The important thing is that, once the predefined test cases (or a subset thereof as defined in the test specifications) have been run without revealing any faults, the functionality is taken to be correctly implemented.
Functional testing takes place on every test level. For component and integration testing, the test basis comprises the components’ technical specifications, the specification of each component’s interfaces (its API), or white-box information. For system and acceptance testing, the test basis is made up of functional system requirements (as illustrated in the example above).
Use-case and business-process-based testing
If a software system is designed to automate or support a specific business process (as in the example above), use-case or business-process-based testing techniques are also suitable.
Case Study: Testing a business process
VSR-II supports dealers during the sales process, which might take place as follows:
- The customer selects an available model that is of interest
- The customer looks at equipment and pricing options and configures a vehicle accordingly
- The salesperson suggests various financing options
- The customer makes a decision and places an order
Business process analysis
Business process analysis is usually conducted as part of requirements analysis and shows which business processes are relevant, how often they occur and in which context, which people, companies and external systems are involved, and so on. This information forms the test basis, which is then used to create testing scenarios that emulate typical business events. These test scenarios are prioritized according to the typical frequency and relevance of these events, and also according to the risk factor attached to the corresponding processes.

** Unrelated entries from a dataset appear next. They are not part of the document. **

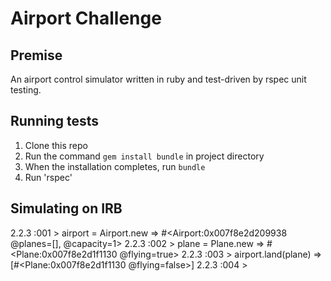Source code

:Airport Challenge
=================

Premise
---------
An airport control simulator written in ruby and test-driven by rspec unit testing.

Running tests
-------
1. Clone this repo
2. Run  the command `gem install bundle` in project directory
3. When the installation completes, run `bundle`
4. Run 'rspec'

Simulating on IRB 
-----
2.2.3 :001 > airport = Airport.new
 => #<Airport:0x007f8e2d209938 @planes=[], @capacity=1> 
2.2.3 :002 > plane = Plane.new
 => #<Plane:0x007f8e2d1f1130 @flying=true> 
2.2.3 :003 > airport.land(plane)
 => [#<Plane:0x007f8e2d1f1130 @flying=false>] 
2.2.3 :004 > 

 
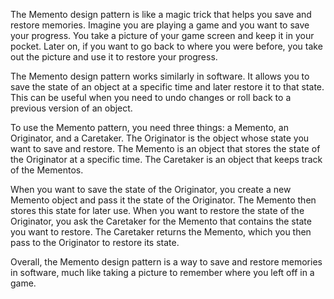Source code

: The Memento design pattern is like a magic trick that helps you save and restore memories. Imagine you are playing a game and you want to save your progress. You take a picture of your game screen and keep it in your pocket. Later on, if you want to go back to where you were before, you take out the picture and use it to restore your progress.

The Memento design pattern works similarly in software. It allows you to save the state of an object at a specific time and later restore it to that state. This can be useful when you need to undo changes or roll back to a previous version of an object.

To use the Memento pattern, you need three things: a Memento, an Originator, and a Caretaker. The Originator is the object whose state you want to save and restore. The Memento is an object that stores the state of the Originator at a specific time. The Caretaker is an object that keeps track of the Mementos.

When you want to save the state of the Originator, you create a new Memento object and pass it the state of the Originator. The Memento then stores this state for later use. When you want to restore the state of the Originator, you ask the Caretaker for the Memento that contains the state you want to restore. The Caretaker returns the Memento, which you then pass to the Originator to restore its state.

Overall, the Memento design pattern is a way to save and restore memories in software, much like taking a picture to remember where you left off in a game.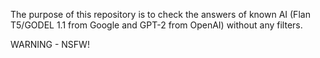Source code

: The purpose of this repository is to check the answers of known AI (Flan T5/GODEL 1.1 from Google and GPT-2 from OpenAI) without any filters.

WARNING - NSFW!
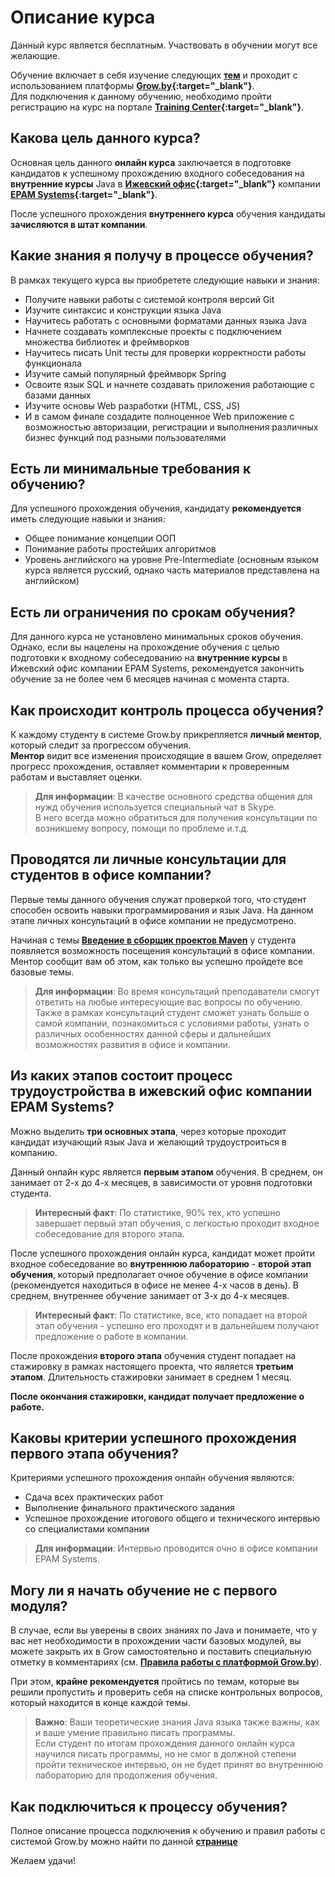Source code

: Описание курса
====================

Данный курс является бесплатным. Участвовать в обучении могут все желающие.

Обучение включает в себя изучение следующих **[тем]({{site.contenturl}})** и проходит с использованием платформы **[Grow.by](https://grow.by){:target="_blank"}**.  
Для подключения к данному обучению, необходимо пройти регистрацию на курс на портале **[Training Center](https://www.training.ru/#!/Training/2305){:target="_blank"}**.

Какова цель данного курса?
---------------------
Основная цель данного **онлайн курса** заключается в подготовке кандидатов к успешному прохождению входного собеседования на **внутренние курсы** Java в **[Ижевский офис](https://www.youtube.com/watch?v=8z2ZWhGYU8A){:target="_blank"}** компании **[EPAM Systems](https://www.epam.com){:target="_blank"}**.

После успешного прохождения **внутреннего курса** обучения кандидаты **зачисляются в штат компании**.

Какие знания я получу в процессе обучения?
---------------------
В рамках текущего курса вы приобретете следующие навыки и знания: 
* Получите навыки работы с системой контроля версий Git
* Изучите синтаксис и конструкции языка Java
* Научитесь работать с основными форматами данных языка Java
* Начнете создавать комплексные проекты с подключением множества библиотек и фреймворков
* Научитесь писать Unit тесты для проверки корректности работы функционала
* Изучите самый популярный фреймворк Spring
* Освоите язык SQL и начнете создавать приложения работающие с базами данных
* Изучите основы Web разработки (HTML, CSS, JS)
* И в самом финале создадите полноценное Web приложение с возможностью авторизации, регистрации и выполнения различных бизнес функций под разными пользователями

Есть ли минимальные требования к обучению?
---------------------
Для успешного прохождения обучения, кандидату **рекомендуется** иметь следующие навыки и знания:
* Общее понимание концепции ООП
* Понимание работы простейших алгоритмов
* Уровень английского на уровне Pre-Intermediate (основным языком курса является русский, однако часть материалов представлена на английском)

Есть ли ограничения по срокам обучения?
---------------------
Для данного курса не установлено минимальных сроков обучения.  
Однако, если вы нацелены на прохождение обучения с целью подготовки к входному собеседованию на **внутренние курсы** в Ижевский офис компании EPAM Systems, рекомендуется закончить обучение за не более чем 6 месяцев начиная с момента старта. 

Как происходит контроль процесса обучения?
---------------------
К каждому студенту в системе Grow.by прикрепляется **личный ментор**, который следит за прогрессом обучения.  
**Ментор** видит все изменения происходящие в вашем Grow, определяет прогресс прохождения, оставляет комментарии к проверенным работам и выставляет оценки.

>**Для информации**: В качестве основного средства общения для нужд обучения используется специальный чат в Skype.  
>В него всегда можно обратиться для получения консультации по возникшему вопросу, помощи по проблеме и.т.д.

Проводятся ли личные консультации для студентов в офисе компании?
---------------------
Первые темы данного обучения служат проверкой того, что студент способен освоить навыки программирования и язык Java. На данном этапе личных консультаций в офисе компании не предусмотрено.

Начиная с темы **[Введение в сборщик проектов Maven]({{site.contenturl}}#%D1%81%D0%B1%D0%BE%D1%80%D0%BA%D0%B0-%D0%BF%D1%80%D0%BE%D0%B5%D0%BA%D1%82%D0%BE%D0%B2)** у студента появляется возможность посещения консультаций в офисе компании. Ментор сообщит вам об этом, как только вы успешно пройдете все базовые темы.

>**Для информации**: Во время консультаций преподаватели смогут ответить на любые интересующие вас вопросы по обучению. Также в рамках консультаций студент сможет узнать больше о самой компании, познакомиться с условиями работы, узнать о различных особенностях данной сферы и дальнейших возможностях развития в офисе и компании.

Из каких этапов состоит процесс трудоустройства в ижевский офис компании EPAM Systems?
---------------------
Можно выделить **три основных этапа**, через которые проходит кандидат изучающий язык Java и желающий трудоустроиться в компанию. 

Данный онлайн курс является **первым этапом** обучения. В среднем, он занимает от 2-х до 4-х месяцев, в зависимости от уровня подготовки студента.

>**Интересный факт**: По статистике, 90% тех, кто успешно завершает первый этап обучения, с легкостью проходит входное собеседование для второго этапа.

После успешного прохождения онлайн курса, кандидат может пройти входное собеседование во **внутреннюю лабораторию** - **второй этап обучения**, который предполагает очное обучение в офисе компании (рекомендуется находиться в офисе не менее 4-х часов в день). В среднем, внутреннее обучение занимает от 3-х до 4-х месяцев.

>**Интересный факт**: По статистике, все, кто попадает на второй этап обучения - успешно его проходят и в дальнейшем получают предложение о работе в компании.

После прохождения **второго этапа** обучения студент попадает на стажировку в рамках настоящего проекта, что является **третьим этапом**. Длительность стажировки занимает в среднем 1 месяц. 

**После окончания стажировки, кандидат получает предложение о работе.**

Каковы критерии успешного прохождения первого этапа обучения?
---------------------
Критериями успешного прохождения онлайн обучения являются:
* Сдача всех практических работ
* Выполнение финального практического задания
* Успешное прохождение итогового общего и технического интервью со специалистами компании

>**Для информации**: Интервью проводится очно в офисе компании EPAM Systems.

Могу ли я начать обучение не с первого модуля?
---------------------
В случае, если вы уверены в своих знаниях по Java и понимаете, что у вас нет необходимости в прохождении части базовых модулей, вы можете закрыть их в Grow самостоятельно и поставить специальную отметку в комментариях (см. **[Правила работы с платформой Grow.by]({{site.materialsurl}}general/grow_intro)**).

При этом, **крайне рекомендуется** пройтись по темам, которые вы решили пропустить и проверить себя на списке контрольных вопросов, который находится в конце каждой темы.

>**Важно**: Ваши теоретические знания Java языка также важны, как и ваше умение правильно писать программы.  
>Если студент по итогам прохождения данного онлайн курса научился писать программы, но не смог в должной степени пройти техническое интервью, он не будет принят во внутреннюю лабораторию для продолжения обучения.

Как подключиться к процессу обучения?
---------------------
Полное описание процесса подключения к обучению и правил работы с системой Grow.by можно найти по данной **[странице]({{site.materialsurl}}general/education_start)**


Желаем удачи!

While requirements-based testing is focused on individual system functions (for example, transmitting an order), business process-based testing checks sequential procedures (such as a sale made up of vehicle configuration, agreeing a purchase, and transmitting the order) using sequences of tests.
As well as the basic select, configure, purchase functionality of our sample VSR-II system, user acceptance is also based on how user-friendly a system is. User-friendliness (or usability) is judged by how easy the system is to use, how quickly it “answers”, and how clear the output is that it delivers. In other words, alongside functional criteria, we also have to test and validate non-functional system attributes.